▶ ACTIVITY
All of the records need to be retyped exactly, with no line dropped.

Stored data entries:
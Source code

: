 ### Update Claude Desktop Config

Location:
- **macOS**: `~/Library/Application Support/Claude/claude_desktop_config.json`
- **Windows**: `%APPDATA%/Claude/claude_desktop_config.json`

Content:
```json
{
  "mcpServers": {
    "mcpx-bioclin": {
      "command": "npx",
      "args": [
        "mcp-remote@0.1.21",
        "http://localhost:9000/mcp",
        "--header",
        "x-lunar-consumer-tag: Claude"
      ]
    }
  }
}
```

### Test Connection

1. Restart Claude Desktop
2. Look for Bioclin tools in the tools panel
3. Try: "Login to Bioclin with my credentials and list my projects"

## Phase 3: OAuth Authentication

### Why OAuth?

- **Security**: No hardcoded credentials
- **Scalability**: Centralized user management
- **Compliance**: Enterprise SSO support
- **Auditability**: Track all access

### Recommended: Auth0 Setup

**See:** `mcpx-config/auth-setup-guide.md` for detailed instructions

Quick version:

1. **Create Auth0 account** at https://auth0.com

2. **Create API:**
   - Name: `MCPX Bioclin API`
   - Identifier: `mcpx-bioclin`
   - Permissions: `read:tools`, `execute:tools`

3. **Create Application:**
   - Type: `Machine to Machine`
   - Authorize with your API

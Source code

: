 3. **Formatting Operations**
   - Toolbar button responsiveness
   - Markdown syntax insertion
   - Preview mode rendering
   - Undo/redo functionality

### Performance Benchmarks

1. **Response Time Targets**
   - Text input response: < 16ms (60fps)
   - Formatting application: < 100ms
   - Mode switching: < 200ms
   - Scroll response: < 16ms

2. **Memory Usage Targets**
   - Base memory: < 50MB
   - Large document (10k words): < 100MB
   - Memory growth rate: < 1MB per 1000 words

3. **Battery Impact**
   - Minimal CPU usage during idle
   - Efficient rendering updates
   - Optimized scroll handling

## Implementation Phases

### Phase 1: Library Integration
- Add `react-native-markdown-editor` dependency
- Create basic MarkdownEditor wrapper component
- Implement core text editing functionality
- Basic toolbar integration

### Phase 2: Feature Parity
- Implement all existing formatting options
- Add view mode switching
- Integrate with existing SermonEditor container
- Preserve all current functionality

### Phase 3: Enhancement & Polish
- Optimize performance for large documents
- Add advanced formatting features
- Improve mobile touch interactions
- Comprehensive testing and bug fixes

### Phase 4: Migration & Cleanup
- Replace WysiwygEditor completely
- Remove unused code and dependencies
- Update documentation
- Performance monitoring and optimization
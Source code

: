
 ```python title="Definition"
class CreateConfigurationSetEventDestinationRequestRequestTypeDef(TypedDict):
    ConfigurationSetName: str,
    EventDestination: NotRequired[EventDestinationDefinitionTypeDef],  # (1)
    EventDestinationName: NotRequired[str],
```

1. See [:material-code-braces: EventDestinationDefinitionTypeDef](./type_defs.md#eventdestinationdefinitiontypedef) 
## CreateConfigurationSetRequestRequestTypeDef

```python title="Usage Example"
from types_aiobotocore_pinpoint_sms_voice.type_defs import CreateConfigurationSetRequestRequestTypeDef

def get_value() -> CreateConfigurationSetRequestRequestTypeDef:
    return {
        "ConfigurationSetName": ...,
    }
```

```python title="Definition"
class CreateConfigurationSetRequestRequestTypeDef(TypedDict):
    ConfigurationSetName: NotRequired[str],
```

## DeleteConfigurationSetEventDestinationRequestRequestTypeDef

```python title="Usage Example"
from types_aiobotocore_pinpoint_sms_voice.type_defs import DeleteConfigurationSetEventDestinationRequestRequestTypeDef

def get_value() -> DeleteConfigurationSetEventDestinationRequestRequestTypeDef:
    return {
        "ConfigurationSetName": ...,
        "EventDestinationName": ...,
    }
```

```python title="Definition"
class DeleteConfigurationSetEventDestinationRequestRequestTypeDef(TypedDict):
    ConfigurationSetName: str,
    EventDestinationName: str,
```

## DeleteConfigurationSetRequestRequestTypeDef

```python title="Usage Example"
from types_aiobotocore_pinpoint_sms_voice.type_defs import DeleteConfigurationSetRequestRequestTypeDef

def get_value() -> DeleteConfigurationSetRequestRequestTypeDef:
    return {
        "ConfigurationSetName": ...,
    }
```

▶ EXPECTED ANSWER
Source code

: ### Update Claude Desktop Config

Location:
- **macOS**: `~/Library/Application Support/Claude/claude_desktop_config.json`
- **Windows**: `%APPDATA%/Claude/claude_desktop_config.json`

Content:
```json
{
  "mcpServers": {
    "mcpx-bioclin": {
      "command": "npx",
      "args": [
        "mcp-remote@0.1.21",
        "http://localhost:9000/mcp",
        "--header",
        "x-lunar-consumer-tag: Claude"
      ]
    }
  }
}
```

### Test Connection

1. Restart Claude Desktop
2. Look for Bioclin tools in the tools panel
3. Try: "Login to Bioclin with my credentials and list my projects"

## Phase 3: OAuth Authentication

### Why OAuth?

- **Security**: No hardcoded credentials
- **Scalability**: Centralized user management
- **Compliance**: Enterprise SSO support
- **Auditability**: Track all access

### Recommended: Auth0 Setup

**See:** `mcpx-config/auth-setup-guide.md` for detailed instructions

Quick version:

1. **Create Auth0 account** at https://auth0.com

2. **Create API:**
   - Name: `MCPX Bioclin API`
   - Identifier: `mcpx-bioclin`
   - Permissions: `read:tools`, `execute:tools`

3. **Create Application:**
   - Type: `Machine to Machine`
   - Authorize with your API

Source code

: 3. **Formatting Operations**
   - Toolbar button responsiveness
   - Markdown syntax insertion
   - Preview mode rendering
   - Undo/redo functionality

### Performance Benchmarks

1. **Response Time Targets**
   - Text input response: < 16ms (60fps)
   - Formatting application: < 100ms
   - Mode switching: < 200ms
   - Scroll response: < 16ms

2. **Memory Usage Targets**
   - Base memory: < 50MB
   - Large document (10k words): < 100MB
   - Memory growth rate: < 1MB per 1000 words

3. **Battery Impact**
   - Minimal CPU usage during idle
   - Efficient rendering updates
   - Optimized scroll handling

## Implementation Phases

### Phase 1: Library Integration
- Add `react-native-markdown-editor` dependency
- Create basic MarkdownEditor wrapper component
- Implement core text editing functionality
- Basic toolbar integration

### Phase 2: Feature Parity
- Implement all existing formatting options
- Add view mode switching
- Integrate with existing SermonEditor container
- Preserve all current functionality

### Phase 3: Enhancement & Polish
- Optimize performance for large documents
- Add advanced formatting features
- Improve mobile touch interactions
- Comprehensive testing and bug fixes

### Phase 4: Migration & Cleanup
- Replace WysiwygEditor completely
- Remove unused code and dependencies
- Update documentation
- Performance monitoring and optimization
Source code

:
 ```python title="Definition"
class CreateConfigurationSetEventDestinationRequestRequestTypeDef(TypedDict):
    ConfigurationSetName: str,
    EventDestination: NotRequired[EventDestinationDefinitionTypeDef],  # (1)
    EventDestinationName: NotRequired[str],
```

1. See [:material-code-braces: EventDestinationDefinitionTypeDef](./type_defs.md#eventdestinationdefinitiontypedef) 
## CreateConfigurationSetRequestRequestTypeDef

```python title="Usage Example"
from types_aiobotocore_pinpoint_sms_voice.type_defs import CreateConfigurationSetRequestRequestTypeDef

def get_value() -> CreateConfigurationSetRequestRequestTypeDef:
    return {
        "ConfigurationSetName": ...,
    }
```

```python title="Definition"
class CreateConfigurationSetRequestRequestTypeDef(TypedDict):
    ConfigurationSetName: NotRequired[str],
```

## DeleteConfigurationSetEventDestinationRequestRequestTypeDef

```python title="Usage Example"
from types_aiobotocore_pinpoint_sms_voice.type_defs import DeleteConfigurationSetEventDestinationRequestRequestTypeDef

def get_value() -> DeleteConfigurationSetEventDestinationRequestRequestTypeDef:
    return {
        "ConfigurationSetName": ...,
        "EventDestinationName": ...,
    }
```

```python title="Definition"
class DeleteConfigurationSetEventDestinationRequestRequestTypeDef(TypedDict):
    ConfigurationSetName: str,
    EventDestinationName: str,
```

## DeleteConfigurationSetRequestRequestTypeDef

```python title="Usage Example"
from types_aiobotocore_pinpoint_sms_voice.type_defs import DeleteConfigurationSetRequestRequestTypeDef

def get_value() -> DeleteConfigurationSetRequestRequestTypeDef:
    return {
        "ConfigurationSetName": ...,
    }
```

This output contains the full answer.